▶ [SUPPLIED RECORDS]
--------------------------------------------------

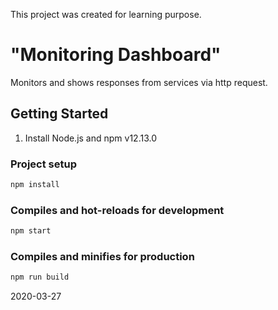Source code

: This project was created for learning purpose.

# "Monitoring Dashboard"

Monitors and shows responses from services via http request.

## Getting Started

1. Install Node.js and npm v12.13.0

### Project setup

```bash
npm install
```

### Compiles and hot-reloads for development

```bash
npm start
```

### Compiles and minifies for production

```bash
npm run build
```

2020-03-27
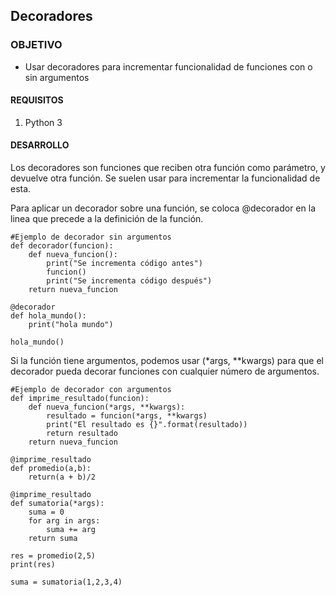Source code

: 

## Decoradores

### OBJETIVO

- Usar decoradores para incrementar funcionalidad de funciones con o sin argumentos

#### REQUISITOS

1. Python 3


#### DESARROLLO

Los decoradores son funciones que reciben otra función como parámetro, y devuelve otra función. Se suelen usar para incrementar la funcionalidad de esta.

Para aplicar un decorador sobre una función, se coloca @decorador en la linea que precede a la definición de la función.

```
#Ejemplo de decorador sin argumentos
def decorador(funcion):
    def nueva_funcion():
        print("Se incrementa código antes")
        funcion()
        print("Se incrementa código después")
    return nueva_funcion

@decorador
def hola_mundo():
    print("hola mundo")

hola_mundo()
```

Si la función tiene argumentos, podemos usar (*args, **kwargs) para que el decorador pueda decorar funciones con cualquier número de argumentos.

```
#Ejemplo de decorador con argumentos
def imprime_resultado(funcion):
    def nueva_funcion(*args, **kwargs):
        resultado = funcion(*args, **kwargs)
        print("El resultado es {}".format(resultado))
        return resultado
    return nueva_funcion

@imprime_resultado
def promedio(a,b):
    return(a + b)/2

@imprime_resultado
def sumatoria(*args):
    suma = 0
    for arg in args:
        suma += arg
    return suma

res = promedio(2,5)
print(res)

suma = sumatoria(1,2,3,4)
```
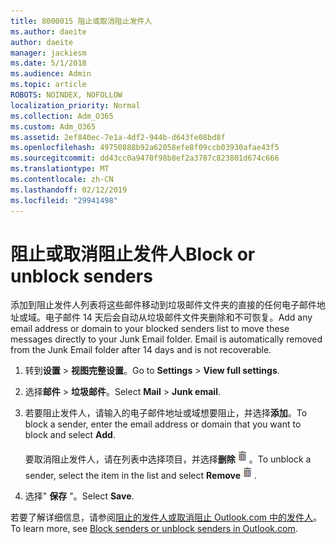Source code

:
 ```yaml
---
title: 8000015 阻止或取消阻止发件人
ms.author: daeite
author: daeite
manager: jackiesm
ms.date: 5/1/2018
ms.audience: Admin
ms.topic: article
ROBOTS: NOINDEX, NOFOLLOW
localization_priority: Normal
ms.collection: Adm_O365
ms.custom: Adm_O365
ms.assetid: 2ef840ec-7e1a-4df2-944b-d643fe08bd8f
ms.openlocfilehash: 49750888b92a62058efe8f09ccb03930afae43f5
ms.sourcegitcommit: dd43cc0a9470f98b8ef2a3787c823801d674c666
ms.translationtype: MT
ms.contentlocale: zh-CN
ms.lasthandoff: 02/12/2019
ms.locfileid: "29941498"
---
```

# <a name="block-or-unblock-senders"></a><span data-ttu-id="f2c47-102">阻止或取消阻止发件人</span><span class="sxs-lookup"><span data-stu-id="f2c47-102">Block or unblock senders</span></span>

<span data-ttu-id="f2c47-p101">添加到阻止发件人列表将这些邮件移动到垃圾邮件文件夹的直接的任何电子邮件地址或域。电子邮件 14 天后会自动从垃圾邮件文件夹删除和不可恢复。</span><span class="sxs-lookup"><span data-stu-id="f2c47-p101">Add any email address or domain to your blocked senders list to move these messages directly to your Junk Email folder. Email is automatically removed from the Junk Email folder after 14 days and is not recoverable.</span></span>
  
1. <span data-ttu-id="f2c47-105">转到**设置** \> **视图完整设置**。</span><span class="sxs-lookup"><span data-stu-id="f2c47-105">Go to **Settings** \> **View full settings**.</span></span> 
    
2. <span data-ttu-id="f2c47-106">选择**邮件** \> **垃圾邮件**。</span><span class="sxs-lookup"><span data-stu-id="f2c47-106">Select **Mail** \> **Junk email**.</span></span> 
    
3. <span data-ttu-id="f2c47-107">若要阻止发件人，请输入的电子邮件地址或域想要阻止，并选择**添加**。</span><span class="sxs-lookup"><span data-stu-id="f2c47-107">To block a sender, enter the email address or domain that you want to block and select **Add**.</span></span> 
    
    <span data-ttu-id="f2c47-108">要取消阻止发件人，请在列表中选择项目，并选择**删除**![删除](media/deb47846-8483-4f9d-813a-fc8fe288b583.png)。</span><span class="sxs-lookup"><span data-stu-id="f2c47-108">To unblock a sender, select the item in the list and select **Remove**![Delete](media/deb47846-8483-4f9d-813a-fc8fe288b583.png).</span></span>
    
4. <span data-ttu-id="f2c47-109">选择" **保存** "。</span><span class="sxs-lookup"><span data-stu-id="f2c47-109">Select **Save**.</span></span> 
    
<span data-ttu-id="f2c47-110">若要了解详细信息，请参阅[阻止的发件人或取消阻止 Outlook.com 中的发件人](https://go.microsoft.com/fwlink/p/?linkid=873133)。</span><span class="sxs-lookup"><span data-stu-id="f2c47-110">To learn more, see [Block senders or unblock senders in Outlook.com](https://go.microsoft.com/fwlink/p/?linkid=873133).</span></span>
  

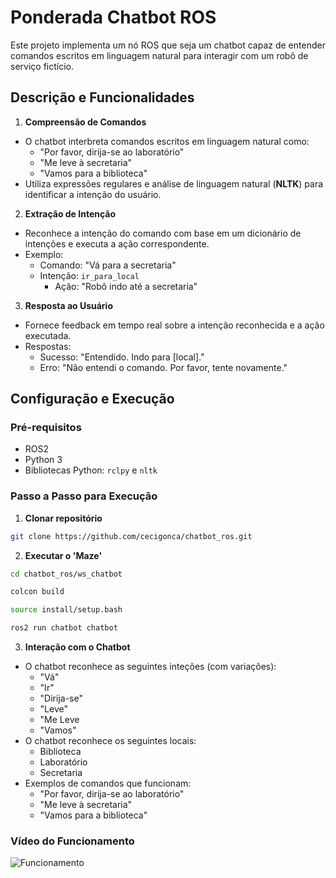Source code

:# Ponderada Chatbot ROS
Este projeto implementa um nó ROS que seja um chatbot capaz de entender comandos escritos em linguagem natural para interagir com um robô de serviço fictício. 

## Descrição e Funcionalidades
1. **Compreensão de Comandos**
- O chatbot interbreta comandos escritos em linguagem natural como:
    - "Por favor, dirija-se ao laboratório"
    - "Me leve à secretaria"
    - "Vamos para a biblioteca"
- Utiliza expressões regulares e análise de linguagem natural (**NLTK**) para identificar a intenção do usuário.
2. **Extração de Intenção**
- Reconhece a intenção do comando com base em um dicionário de intenções e executa a ação correspondente.
- Exemplo: 
    - Comando: "Vá para a secretaria"
    - Intenção: `ir_para_local`
        - Ação: "Robô indo até a secretaria"
3. **Resposta ao Usuário**
- Fornece feedback em tempo real sobre a intenção reconhecida e a ação executada.
- Respostas:
    - Sucesso: "Entendido. Indo para [local]."
    - Erro: "Não entendi o comando. Por favor, tente novamente."

## Configuração e Execução
### Pré-requisitos
- ROS2
- Python 3
- Bibliotecas Python: `rclpy` e `nltk`

### Passo a Passo para Execução
1. **Clonar repositório**

```bash
git clone https://github.com/cecigonca/chatbot_ros.git
```

2. **Executar o 'Maze'**

```bash
cd chatbot_ros/ws_chatbot
```

```bash
colcon build
```
```bash
source install/setup.bash
```
```bash
ros2 run chatbot chatbot
```

3. **Interação com o Chatbot**
- O chatbot reconhece as seguintes inteções (com variações):
    - "Vá"
    - "Ir"
    - "Dirija-se"
    - "Leve"
    - "Me Leve
    - "Vamos"
- O chatbot reconhece os seguintes locais:
    - Biblioteca
    - Laboratório
    - Secretaria
- Exemplos de comandos que funcionam:
    - "Por favor, dirija-se ao laboratório"
    - "Me leve à secretaria"
    - "Vamos para a biblioteca"

### Vídeo do Funcionamento
![Funcionamento](videos/chatbot_ros.gif)
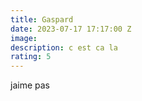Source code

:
 ```yaml
---
title: Gaspard
date: 2023-07-17 17:17:00 Z
image: 
description: c est ca la
rating: 5
---
```


jaime pas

--------------------------------------------------

▶ [WHAT YOU WILL DO] Would you repeat each line of the listing exactly, skipping any picture?

▶ [ANSWER TO THIS EXERCISE]
Source code

: This project was created for learning purpose.

# "Monitoring Dashboard"

Monitors and shows responses from services via http request.

## Getting Started

1. Install Node.js and npm v12.13.0

### Project setup

```bash
npm install
```

### Compiles and hot-reloads for development

```bash
npm start
```

### Compiles and minifies for production

```bash
npm run build
```

2020-03-27
Source code

: 

## Decoradores

### OBJETIVO

- Usar decoradores para incrementar funcionalidad de funciones con o sin argumentos

#### REQUISITOS

1. Python 3


#### DESARROLLO

Los decoradores son funciones que reciben otra función como parámetro, y devuelve otra función. Se suelen usar para incrementar la funcionalidad de esta.

Para aplicar un decorador sobre una función, se coloca @decorador en la linea que precede a la definición de la función.

```
#Ejemplo de decorador sin argumentos
def decorador(funcion):
    def nueva_funcion():
        print("Se incrementa código antes")
        funcion()
        print("Se incrementa código después")
    return nueva_funcion

@decorador
def hola_mundo():
    print("hola mundo")

hola_mundo()
```

Si la función tiene argumentos, podemos usar (*args, **kwargs) para que el decorador pueda decorar funciones con cualquier número de argumentos.

```
#Ejemplo de decorador con argumentos
def imprime_resultado(funcion):
    def nueva_funcion(*args, **kwargs):
        resultado = funcion(*args, **kwargs)
        print("El resultado es {}".format(resultado))
        return resultado
    return nueva_funcion

@imprime_resultado
def promedio(a,b):
    return(a + b)/2

@imprime_resultado
def sumatoria(*args):
    suma = 0
    for arg in args:
        suma += arg
    return suma

res = promedio(2,5)
print(res)

suma = sumatoria(1,2,3,4)
```
Source code

:
 ```yaml
---
title: 8000015 阻止或取消阻止发件人
ms.author: daeite
author: daeite
manager: jackiesm
ms.date: 5/1/2018
ms.audience: Admin
ms.topic: article
ROBOTS: NOINDEX, NOFOLLOW
localization_priority: Normal
ms.collection: Adm_O365
ms.custom: Adm_O365
ms.assetid: 2ef840ec-7e1a-4df2-944b-d643fe08bd8f
ms.openlocfilehash: 49750888b92a62058efe8f09ccb03930afae43f5
ms.sourcegitcommit: dd43cc0a9470f98b8ef2a3787c823801d674c666
ms.translationtype: MT
ms.contentlocale: zh-CN
ms.lasthandoff: 02/12/2019
ms.locfileid: "29941498"
---
```

# <a name="block-or-unblock-senders"></a><span data-ttu-id="f2c47-102">阻止或取消阻止发件人</span><span class="sxs-lookup"><span data-stu-id="f2c47-102">Block or unblock senders</span></span>

<span data-ttu-id="f2c47-p101">添加到阻止发件人列表将这些邮件移动到垃圾邮件文件夹的直接的任何电子邮件地址或域。电子邮件 14 天后会自动从垃圾邮件文件夹删除和不可恢复。</span><span class="sxs-lookup"><span data-stu-id="f2c47-p101">Add any email address or domain to your blocked senders list to move these messages directly to your Junk Email folder. Email is automatically removed from the Junk Email folder after 14 days and is not recoverable.</span></span>
  
1. <span data-ttu-id="f2c47-105">转到**设置** \> **视图完整设置**。</span><span class="sxs-lookup"><span data-stu-id="f2c47-105">Go to **Settings** \> **View full settings**.</span></span> 
    
2. <span data-ttu-id="f2c47-106">选择**邮件** \> **垃圾邮件**。</span><span class="sxs-lookup"><span data-stu-id="f2c47-106">Select **Mail** \> **Junk email**.</span></span> 
    
3. <span data-ttu-id="f2c47-107">若要阻止发件人，请输入的电子邮件地址或域想要阻止，并选择**添加**。</span><span class="sxs-lookup"><span data-stu-id="f2c47-107">To block a sender, enter the email address or domain that you want to block and select **Add**.</span></span> 
    
    <span data-ttu-id="f2c47-108">要取消阻止发件人，请在列表中选择项目，并选择**删除**![删除](media/deb47846-8483-4f9d-813a-fc8fe288b583.png)。</span><span class="sxs-lookup"><span data-stu-id="f2c47-108">To unblock a sender, select the item in the list and select **Remove**![Delete](media/deb47846-8483-4f9d-813a-fc8fe288b583.png).</span></span>
    
4. <span data-ttu-id="f2c47-109">选择" **保存** "。</span><span class="sxs-lookup"><span data-stu-id="f2c47-109">Select **Save**.</span></span> 
    
<span data-ttu-id="f2c47-110">若要了解详细信息，请参阅[阻止的发件人或取消阻止 Outlook.com 中的发件人](https://go.microsoft.com/fwlink/p/?linkid=873133)。</span><span class="sxs-lookup"><span data-stu-id="f2c47-110">To learn more, see [Block senders or unblock senders in Outlook.com](https://go.microsoft.com/fwlink/p/?linkid=873133).</span></span>
  

Source code

:# Ponderada Chatbot ROS
Este projeto implementa um nó ROS que seja um chatbot capaz de entender comandos escritos em linguagem natural para interagir com um robô de serviço fictício. 

## Descrição e Funcionalidades
1. **Compreensão de Comandos**
- O chatbot interbreta comandos escritos em linguagem natural como:
    - "Por favor, dirija-se ao laboratório"
    - "Me leve à secretaria"
    - "Vamos para a biblioteca"
- Utiliza expressões regulares e análise de linguagem natural (**NLTK**) para identificar a intenção do usuário.
2. **Extração de Intenção**
- Reconhece a intenção do comando com base em um dicionário de intenções e executa a ação correspondente.
- Exemplo: 
    - Comando: "Vá para a secretaria"
    - Intenção: `ir_para_local`
        - Ação: "Robô indo até a secretaria"
3. **Resposta ao Usuário**
- Fornece feedback em tempo real sobre a intenção reconhecida e a ação executada.
- Respostas:
    - Sucesso: "Entendido. Indo para [local]."
    - Erro: "Não entendi o comando. Por favor, tente novamente."

## Configuração e Execução
### Pré-requisitos
- ROS2
- Python 3
- Bibliotecas Python: `rclpy` e `nltk`

### Passo a Passo para Execução
1. **Clonar repositório**

```bash
git clone https://github.com/cecigonca/chatbot_ros.git
```

2. **Executar o 'Maze'**

```bash
cd chatbot_ros/ws_chatbot
```

```bash
colcon build
```
```bash
source install/setup.bash
```
```bash
ros2 run chatbot chatbot
```

3. **Interação com o Chatbot**
- O chatbot reconhece as seguintes inteções (com variações):
    - "Vá"
    - "Ir"
    - "Dirija-se"
    - "Leve"
    - "Me Leve
    - "Vamos"
- O chatbot reconhece os seguintes locais:
    - Biblioteca
    - Laboratório
    - Secretaria
- Exemplos de comandos que funcionam:
    - "Por favor, dirija-se ao laboratório"
    - "Me leve à secretaria"
    - "Vamos para a biblioteca"

### Vídeo do Funcionamento
![Funcionamento](videos/chatbot_ros.gif)
Source code

:
 ```yaml
---
title: Gaspard
date: 2023-07-17 17:17:00 Z
image: 
description: c est ca la
rating: 5
---
```


jaime pas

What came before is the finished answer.